In collaborative tests conducted on the White Rose Grid cluster at York, RepliCator’s prototype Virtual Provisioning Optimizer capability and VMware software were employed to create a virtual container within the cluster's native 64-bit Linux environment. Within this virtual container, RepliCator then launched the popular NCBI – BLAST application with its own 32-bit Windows Vista operating environment.
Both the Vista virtual environment of 6 GB per image and 1 GB of human genome data were provisioned with RepliCator parallel file serving to all cluster nodes simultaneously. A total of approximately 100 GB was provisioned in under 4 minutes to all nodes across Gigabit Ethernet. Provisioning with RepliCator occurs asynchronously, overlapped with other computation so processing never stalls for network I/O. With RepliCator, virtual provisioning is no longer inevitably associated with performance-degrading overhead. RepliCator removes a significant barrier to wider adoption of virtualization on clusters.

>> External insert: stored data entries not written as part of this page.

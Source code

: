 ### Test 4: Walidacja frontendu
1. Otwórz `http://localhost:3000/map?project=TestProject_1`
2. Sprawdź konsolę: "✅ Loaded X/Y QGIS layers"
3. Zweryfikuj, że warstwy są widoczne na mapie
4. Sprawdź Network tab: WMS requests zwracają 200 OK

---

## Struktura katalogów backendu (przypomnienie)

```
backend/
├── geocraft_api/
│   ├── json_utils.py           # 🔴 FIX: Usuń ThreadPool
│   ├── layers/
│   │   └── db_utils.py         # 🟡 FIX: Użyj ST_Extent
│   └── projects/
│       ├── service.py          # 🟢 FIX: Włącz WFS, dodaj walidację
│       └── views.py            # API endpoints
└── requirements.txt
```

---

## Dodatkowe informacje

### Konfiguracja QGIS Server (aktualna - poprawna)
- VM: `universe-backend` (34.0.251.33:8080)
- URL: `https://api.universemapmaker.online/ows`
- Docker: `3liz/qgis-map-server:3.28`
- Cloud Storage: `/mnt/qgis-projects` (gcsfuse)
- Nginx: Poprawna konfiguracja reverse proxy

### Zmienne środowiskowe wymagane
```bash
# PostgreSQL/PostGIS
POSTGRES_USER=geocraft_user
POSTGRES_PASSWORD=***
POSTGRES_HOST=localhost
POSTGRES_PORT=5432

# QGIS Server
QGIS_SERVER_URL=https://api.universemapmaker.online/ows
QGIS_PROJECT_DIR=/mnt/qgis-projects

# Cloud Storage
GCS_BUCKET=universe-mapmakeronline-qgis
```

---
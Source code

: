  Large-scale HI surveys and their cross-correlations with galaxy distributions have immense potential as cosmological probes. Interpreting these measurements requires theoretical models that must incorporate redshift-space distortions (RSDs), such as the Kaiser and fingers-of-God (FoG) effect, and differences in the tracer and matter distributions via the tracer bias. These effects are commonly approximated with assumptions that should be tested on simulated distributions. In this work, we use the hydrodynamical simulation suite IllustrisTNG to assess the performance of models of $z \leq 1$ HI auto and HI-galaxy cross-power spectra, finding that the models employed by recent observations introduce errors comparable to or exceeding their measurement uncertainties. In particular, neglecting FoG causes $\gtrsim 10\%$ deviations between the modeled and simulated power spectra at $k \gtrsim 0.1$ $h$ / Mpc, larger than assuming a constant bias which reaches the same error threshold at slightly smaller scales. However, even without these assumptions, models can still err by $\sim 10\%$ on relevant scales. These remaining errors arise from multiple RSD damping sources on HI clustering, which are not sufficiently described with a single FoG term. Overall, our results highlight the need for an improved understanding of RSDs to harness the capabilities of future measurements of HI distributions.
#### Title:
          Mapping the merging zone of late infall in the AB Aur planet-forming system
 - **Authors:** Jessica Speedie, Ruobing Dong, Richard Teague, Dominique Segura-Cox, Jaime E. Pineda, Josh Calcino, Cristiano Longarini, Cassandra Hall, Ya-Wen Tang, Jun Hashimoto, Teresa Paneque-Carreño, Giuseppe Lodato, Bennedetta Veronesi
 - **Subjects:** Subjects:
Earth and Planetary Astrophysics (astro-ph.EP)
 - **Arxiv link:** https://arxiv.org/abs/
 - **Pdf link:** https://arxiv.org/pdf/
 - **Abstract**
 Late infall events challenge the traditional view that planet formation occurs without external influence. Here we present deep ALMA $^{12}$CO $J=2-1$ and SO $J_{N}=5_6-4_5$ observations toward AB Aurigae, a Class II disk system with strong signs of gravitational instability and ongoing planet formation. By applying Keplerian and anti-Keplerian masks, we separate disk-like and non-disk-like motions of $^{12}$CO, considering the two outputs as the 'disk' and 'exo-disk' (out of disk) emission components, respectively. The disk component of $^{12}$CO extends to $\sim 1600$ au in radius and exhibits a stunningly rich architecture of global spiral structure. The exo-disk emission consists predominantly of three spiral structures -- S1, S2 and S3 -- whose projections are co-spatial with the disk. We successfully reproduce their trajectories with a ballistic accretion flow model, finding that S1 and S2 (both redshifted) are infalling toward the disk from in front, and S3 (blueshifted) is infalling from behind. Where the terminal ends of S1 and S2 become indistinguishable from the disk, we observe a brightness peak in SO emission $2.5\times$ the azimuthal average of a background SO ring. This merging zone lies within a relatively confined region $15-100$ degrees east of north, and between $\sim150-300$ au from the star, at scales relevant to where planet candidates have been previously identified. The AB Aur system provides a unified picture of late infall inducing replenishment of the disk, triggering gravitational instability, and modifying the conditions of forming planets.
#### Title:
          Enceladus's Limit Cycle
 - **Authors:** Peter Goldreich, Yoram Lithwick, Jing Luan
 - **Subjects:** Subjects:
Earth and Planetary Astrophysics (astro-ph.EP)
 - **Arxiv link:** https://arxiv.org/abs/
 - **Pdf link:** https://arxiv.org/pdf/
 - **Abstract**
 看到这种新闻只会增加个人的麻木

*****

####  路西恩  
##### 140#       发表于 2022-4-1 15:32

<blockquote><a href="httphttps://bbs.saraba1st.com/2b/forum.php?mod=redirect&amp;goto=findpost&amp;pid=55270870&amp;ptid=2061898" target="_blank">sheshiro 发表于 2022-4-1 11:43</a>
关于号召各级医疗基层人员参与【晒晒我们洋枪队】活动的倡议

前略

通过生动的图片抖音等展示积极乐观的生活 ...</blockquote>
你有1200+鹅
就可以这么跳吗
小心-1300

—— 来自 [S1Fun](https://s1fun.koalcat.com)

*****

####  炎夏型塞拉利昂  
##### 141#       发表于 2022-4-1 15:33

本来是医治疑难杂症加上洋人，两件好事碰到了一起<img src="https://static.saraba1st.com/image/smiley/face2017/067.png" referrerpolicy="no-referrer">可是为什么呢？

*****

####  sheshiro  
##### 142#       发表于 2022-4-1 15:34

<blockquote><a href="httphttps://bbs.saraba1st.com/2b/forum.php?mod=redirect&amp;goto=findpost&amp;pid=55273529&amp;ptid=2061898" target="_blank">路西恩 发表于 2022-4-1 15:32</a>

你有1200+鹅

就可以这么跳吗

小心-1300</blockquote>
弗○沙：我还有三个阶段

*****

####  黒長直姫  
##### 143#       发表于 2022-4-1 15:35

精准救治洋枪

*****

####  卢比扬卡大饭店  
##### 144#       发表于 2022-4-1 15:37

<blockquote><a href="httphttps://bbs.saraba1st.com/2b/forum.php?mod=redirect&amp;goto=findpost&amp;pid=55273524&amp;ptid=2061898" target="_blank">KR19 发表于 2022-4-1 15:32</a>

In the same tests, RepliCator's parallel file serving capability enabled the BLAST application and its Windows environment, still within the virtual container, to scale across the cluster with high efficiency. The virtually provisioned RepliCator-Vista application scaled linearly without degradation, while the same application run with NFS in the native Linux environment suffered significant performance degradation.
It is indeed time to make it so lethal that high I/O intensive apps, RAC, fat GUI apps, all will run happily on the hypervisor!